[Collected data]

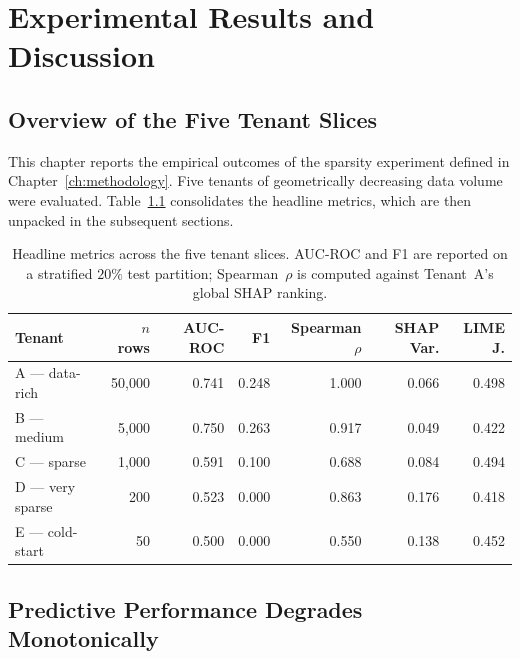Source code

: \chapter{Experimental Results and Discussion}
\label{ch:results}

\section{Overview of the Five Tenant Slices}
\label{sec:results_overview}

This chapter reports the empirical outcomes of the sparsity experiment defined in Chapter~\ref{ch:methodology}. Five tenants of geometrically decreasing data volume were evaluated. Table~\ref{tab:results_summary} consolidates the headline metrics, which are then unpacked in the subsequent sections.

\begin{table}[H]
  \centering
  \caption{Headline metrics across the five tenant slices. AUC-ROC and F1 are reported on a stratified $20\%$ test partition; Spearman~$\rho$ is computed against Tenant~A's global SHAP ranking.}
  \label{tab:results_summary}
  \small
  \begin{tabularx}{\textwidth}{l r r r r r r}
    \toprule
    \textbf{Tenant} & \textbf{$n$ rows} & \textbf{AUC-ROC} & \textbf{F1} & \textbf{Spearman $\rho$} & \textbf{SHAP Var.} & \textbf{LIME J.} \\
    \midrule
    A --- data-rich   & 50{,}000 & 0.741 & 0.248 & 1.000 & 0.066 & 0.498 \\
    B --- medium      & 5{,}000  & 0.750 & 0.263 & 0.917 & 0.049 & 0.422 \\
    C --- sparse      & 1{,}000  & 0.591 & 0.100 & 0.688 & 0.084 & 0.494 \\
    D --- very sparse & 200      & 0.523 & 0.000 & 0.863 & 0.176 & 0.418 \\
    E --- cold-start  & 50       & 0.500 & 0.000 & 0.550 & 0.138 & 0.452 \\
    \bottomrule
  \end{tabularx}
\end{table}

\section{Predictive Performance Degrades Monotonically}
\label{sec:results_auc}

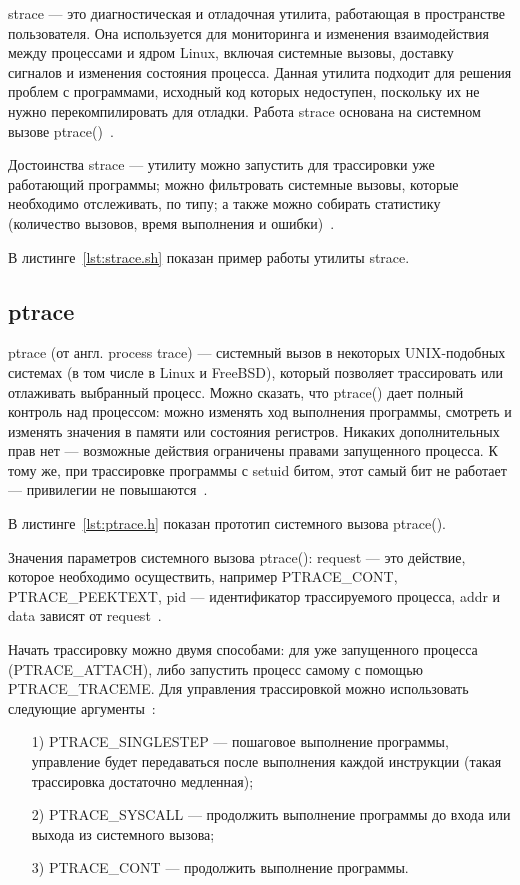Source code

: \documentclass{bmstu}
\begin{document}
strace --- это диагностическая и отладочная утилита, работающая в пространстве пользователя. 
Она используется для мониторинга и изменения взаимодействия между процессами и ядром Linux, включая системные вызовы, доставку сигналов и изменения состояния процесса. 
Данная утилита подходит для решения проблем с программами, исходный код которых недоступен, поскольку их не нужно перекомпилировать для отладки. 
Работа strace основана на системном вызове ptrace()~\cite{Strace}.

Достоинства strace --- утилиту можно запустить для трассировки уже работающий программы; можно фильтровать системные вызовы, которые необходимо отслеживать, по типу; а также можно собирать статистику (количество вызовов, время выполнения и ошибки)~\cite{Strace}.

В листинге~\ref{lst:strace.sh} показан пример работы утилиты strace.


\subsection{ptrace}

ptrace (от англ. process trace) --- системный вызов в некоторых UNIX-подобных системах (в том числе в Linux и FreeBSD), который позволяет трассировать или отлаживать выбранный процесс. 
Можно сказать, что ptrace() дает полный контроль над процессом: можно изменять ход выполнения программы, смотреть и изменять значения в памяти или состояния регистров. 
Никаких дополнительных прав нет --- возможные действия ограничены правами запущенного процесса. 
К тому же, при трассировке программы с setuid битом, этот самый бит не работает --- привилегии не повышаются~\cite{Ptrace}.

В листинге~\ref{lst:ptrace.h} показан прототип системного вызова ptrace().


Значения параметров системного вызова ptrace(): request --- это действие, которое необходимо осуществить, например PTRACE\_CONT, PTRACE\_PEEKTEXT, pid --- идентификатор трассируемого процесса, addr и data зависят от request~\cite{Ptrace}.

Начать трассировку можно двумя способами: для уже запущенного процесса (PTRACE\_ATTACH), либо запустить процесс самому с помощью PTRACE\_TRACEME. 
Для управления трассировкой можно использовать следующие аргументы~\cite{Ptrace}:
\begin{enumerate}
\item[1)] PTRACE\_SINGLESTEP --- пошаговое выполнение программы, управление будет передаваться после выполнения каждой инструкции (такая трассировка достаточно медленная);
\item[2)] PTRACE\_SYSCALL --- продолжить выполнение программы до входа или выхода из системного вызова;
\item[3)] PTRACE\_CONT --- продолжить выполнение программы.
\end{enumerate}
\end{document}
...
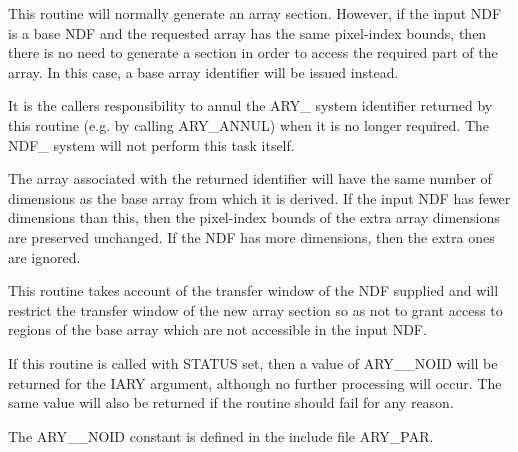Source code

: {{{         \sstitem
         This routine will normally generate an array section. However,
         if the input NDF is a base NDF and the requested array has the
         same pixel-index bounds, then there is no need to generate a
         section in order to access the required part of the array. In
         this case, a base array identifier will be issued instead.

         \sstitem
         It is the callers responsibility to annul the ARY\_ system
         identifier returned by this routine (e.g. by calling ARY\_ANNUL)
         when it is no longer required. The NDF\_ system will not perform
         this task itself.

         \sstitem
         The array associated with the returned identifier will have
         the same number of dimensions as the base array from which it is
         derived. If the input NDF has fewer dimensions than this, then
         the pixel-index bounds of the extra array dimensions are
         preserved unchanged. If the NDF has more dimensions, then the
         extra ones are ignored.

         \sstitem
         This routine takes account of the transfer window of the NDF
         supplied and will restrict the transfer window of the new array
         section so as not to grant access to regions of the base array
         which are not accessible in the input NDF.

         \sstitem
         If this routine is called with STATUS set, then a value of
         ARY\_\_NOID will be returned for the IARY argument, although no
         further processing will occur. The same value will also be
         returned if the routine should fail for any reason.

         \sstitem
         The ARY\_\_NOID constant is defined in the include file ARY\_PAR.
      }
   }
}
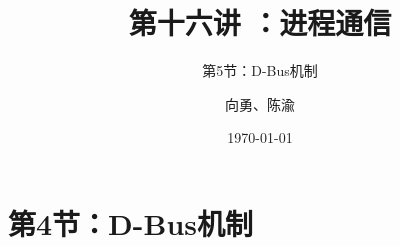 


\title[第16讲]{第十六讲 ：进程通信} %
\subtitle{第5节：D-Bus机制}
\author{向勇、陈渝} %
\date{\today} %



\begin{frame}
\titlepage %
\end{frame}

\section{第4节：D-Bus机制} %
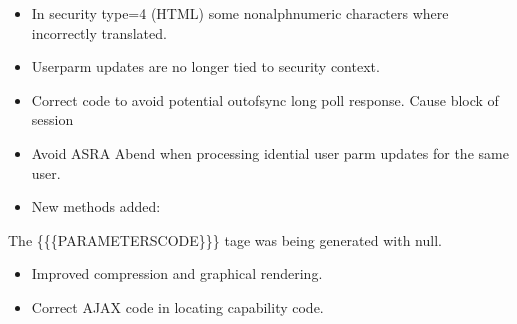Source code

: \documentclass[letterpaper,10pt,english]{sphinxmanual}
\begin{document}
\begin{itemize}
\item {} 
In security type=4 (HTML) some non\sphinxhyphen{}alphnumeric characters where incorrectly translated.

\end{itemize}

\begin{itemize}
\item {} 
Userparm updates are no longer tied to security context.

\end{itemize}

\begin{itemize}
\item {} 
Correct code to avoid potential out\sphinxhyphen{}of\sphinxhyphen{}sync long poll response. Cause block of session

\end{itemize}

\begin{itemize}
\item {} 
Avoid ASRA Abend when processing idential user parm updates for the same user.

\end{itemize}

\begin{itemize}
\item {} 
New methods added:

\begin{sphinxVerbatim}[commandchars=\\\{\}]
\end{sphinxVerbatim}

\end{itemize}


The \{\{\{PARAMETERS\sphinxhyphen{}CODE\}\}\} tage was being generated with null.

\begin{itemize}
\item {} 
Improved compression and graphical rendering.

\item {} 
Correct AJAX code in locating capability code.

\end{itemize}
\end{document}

# WORK TO BE COMPLETED
Out of the data above, set down the lines from the one with "The array associated" to the one with "the pixel-index bounds", both included, exactly as written and with no additions.

# EXERCISE SOLUTION
         The array associated with the returned identifier will have
         the same number of dimensions as the base array from which it is
         derived. If the input NDF has fewer dimensions than this, then
         the pixel-index bounds of the extra array dimensions are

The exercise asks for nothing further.